# Coalgebra requirement?

If $({C},\Delta,\epsilon)$ is a K-Coalgebra, does K need to be a field? Is it okay for it to be a commutative ring??? Since it is okay to define an algebra A over a commutative ring, is okay to do the same for a coalgebra?

1. Yes, it is okay to define a coalgebra over a commutative ring (with 1), but prepare for nasty surprises when you start working with subcoalgebras, coideals and quotient coalgebras. The problem is that if $D$ is a $K$-submodule of a coalgebra $C$ satisfying $\Delta (D) \subseteq D \otimes D$ (where $D\otimes D$ is understood as the $K$-submodule of $C$ generated by all $d\otimes e$ with $d,e\in D$), then this does not make $D$ into a coalgebra… because the tensor product of injective $K$-linear maps needs no longer be $K$-injective. See page 56 of Robert Morris (ed.), “Umbral calculus and Hopf algebras”, Contemporary Mathematics vol. 6, AMS (easily found online if you know where to look) for a particular counterexample.
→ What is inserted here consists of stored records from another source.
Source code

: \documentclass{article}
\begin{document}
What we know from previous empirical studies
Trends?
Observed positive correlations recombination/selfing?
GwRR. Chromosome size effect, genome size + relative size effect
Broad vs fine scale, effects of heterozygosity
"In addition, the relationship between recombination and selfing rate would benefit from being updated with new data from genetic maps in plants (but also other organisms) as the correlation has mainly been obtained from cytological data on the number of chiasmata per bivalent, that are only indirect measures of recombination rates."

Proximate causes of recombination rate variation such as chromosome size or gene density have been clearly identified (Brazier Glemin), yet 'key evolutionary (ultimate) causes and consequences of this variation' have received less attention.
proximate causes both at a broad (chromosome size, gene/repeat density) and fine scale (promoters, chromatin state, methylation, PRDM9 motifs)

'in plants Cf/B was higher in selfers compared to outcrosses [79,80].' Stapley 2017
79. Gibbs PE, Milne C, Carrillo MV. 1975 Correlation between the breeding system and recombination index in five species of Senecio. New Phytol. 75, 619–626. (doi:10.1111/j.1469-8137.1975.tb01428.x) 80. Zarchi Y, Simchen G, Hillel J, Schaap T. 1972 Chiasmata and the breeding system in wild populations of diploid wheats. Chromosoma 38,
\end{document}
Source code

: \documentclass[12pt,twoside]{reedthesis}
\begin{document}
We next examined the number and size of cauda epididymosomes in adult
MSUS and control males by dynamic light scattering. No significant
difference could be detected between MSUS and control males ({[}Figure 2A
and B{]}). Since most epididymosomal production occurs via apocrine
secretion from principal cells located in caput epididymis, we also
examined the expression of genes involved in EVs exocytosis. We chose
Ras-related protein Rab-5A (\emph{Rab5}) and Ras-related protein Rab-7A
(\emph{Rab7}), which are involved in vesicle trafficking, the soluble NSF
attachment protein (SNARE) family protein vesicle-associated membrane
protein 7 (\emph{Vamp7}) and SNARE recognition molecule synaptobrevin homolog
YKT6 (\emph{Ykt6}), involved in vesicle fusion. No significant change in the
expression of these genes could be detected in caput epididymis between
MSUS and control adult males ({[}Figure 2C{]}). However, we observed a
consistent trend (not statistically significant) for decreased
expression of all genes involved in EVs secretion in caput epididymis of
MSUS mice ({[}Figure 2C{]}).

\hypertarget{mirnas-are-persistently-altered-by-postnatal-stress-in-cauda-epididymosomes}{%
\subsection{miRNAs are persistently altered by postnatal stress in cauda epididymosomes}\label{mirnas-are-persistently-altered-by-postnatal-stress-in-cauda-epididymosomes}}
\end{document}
The basic results of coalgebra theory can still be salvaged, though, if one restricts oneself to flat modules, or projective modules, or free modules, and since most coalgebras that appear in combinatorics are free, this is more than enough (but one should keep in mind that submodules of free modules needn’t be free…).
2. $K$-submodule of $C$” meant “$K$-submodule of $C\otimes C$“, sorry.